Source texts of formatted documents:
════

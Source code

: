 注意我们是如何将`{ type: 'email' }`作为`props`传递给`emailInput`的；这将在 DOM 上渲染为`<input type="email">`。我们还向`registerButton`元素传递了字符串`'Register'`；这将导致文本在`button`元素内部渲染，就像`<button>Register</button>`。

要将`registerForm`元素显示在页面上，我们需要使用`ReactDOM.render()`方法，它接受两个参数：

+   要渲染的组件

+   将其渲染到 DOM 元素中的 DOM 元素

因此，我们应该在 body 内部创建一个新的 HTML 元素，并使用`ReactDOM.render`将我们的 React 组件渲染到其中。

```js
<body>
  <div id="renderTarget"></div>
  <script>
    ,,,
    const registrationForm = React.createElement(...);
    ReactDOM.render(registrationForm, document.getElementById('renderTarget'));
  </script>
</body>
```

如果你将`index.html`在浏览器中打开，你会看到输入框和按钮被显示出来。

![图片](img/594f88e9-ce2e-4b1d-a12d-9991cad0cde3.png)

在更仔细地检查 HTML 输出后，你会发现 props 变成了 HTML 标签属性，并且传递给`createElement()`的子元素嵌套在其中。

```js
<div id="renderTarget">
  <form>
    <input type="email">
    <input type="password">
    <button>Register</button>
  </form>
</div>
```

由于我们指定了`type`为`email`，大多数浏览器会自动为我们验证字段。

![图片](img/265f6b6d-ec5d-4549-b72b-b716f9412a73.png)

════

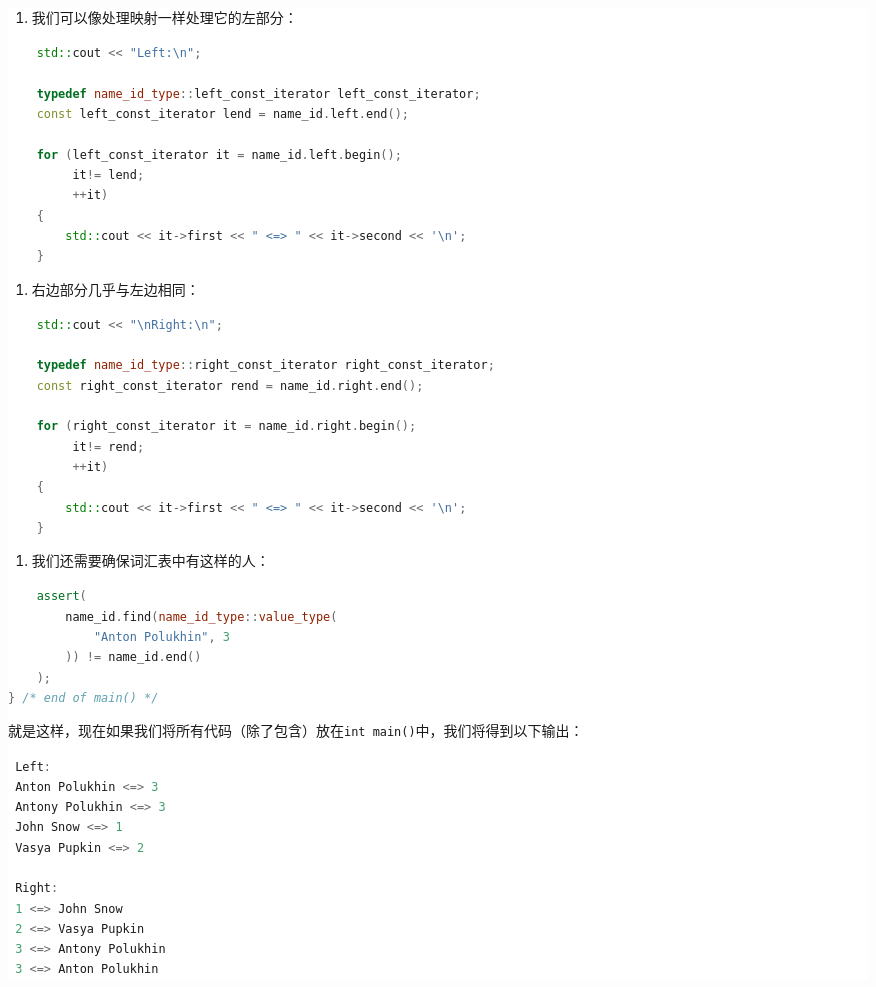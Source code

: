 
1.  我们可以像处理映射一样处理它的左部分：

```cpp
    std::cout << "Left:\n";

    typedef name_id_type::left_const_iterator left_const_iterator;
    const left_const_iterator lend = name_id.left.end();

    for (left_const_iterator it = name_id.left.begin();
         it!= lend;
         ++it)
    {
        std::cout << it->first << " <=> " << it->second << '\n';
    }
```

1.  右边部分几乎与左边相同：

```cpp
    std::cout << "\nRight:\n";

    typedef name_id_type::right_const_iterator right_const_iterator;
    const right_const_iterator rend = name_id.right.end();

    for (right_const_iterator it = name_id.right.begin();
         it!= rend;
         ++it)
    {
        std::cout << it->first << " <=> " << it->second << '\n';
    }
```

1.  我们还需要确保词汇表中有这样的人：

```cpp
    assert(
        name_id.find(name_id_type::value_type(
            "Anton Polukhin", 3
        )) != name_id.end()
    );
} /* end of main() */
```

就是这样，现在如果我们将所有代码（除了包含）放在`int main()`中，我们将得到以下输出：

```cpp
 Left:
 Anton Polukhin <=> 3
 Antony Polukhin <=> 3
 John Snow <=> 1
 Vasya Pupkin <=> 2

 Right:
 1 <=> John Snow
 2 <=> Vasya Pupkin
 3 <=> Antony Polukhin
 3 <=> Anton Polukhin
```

════

#### [TRY IT]
Go through the data above and return each line containing the string "begin".

#### [ANSWER BELOW]
    for (left_const_iterator it = name_id.left.begin();
    for (right_const_iterator it = name_id.right.begin();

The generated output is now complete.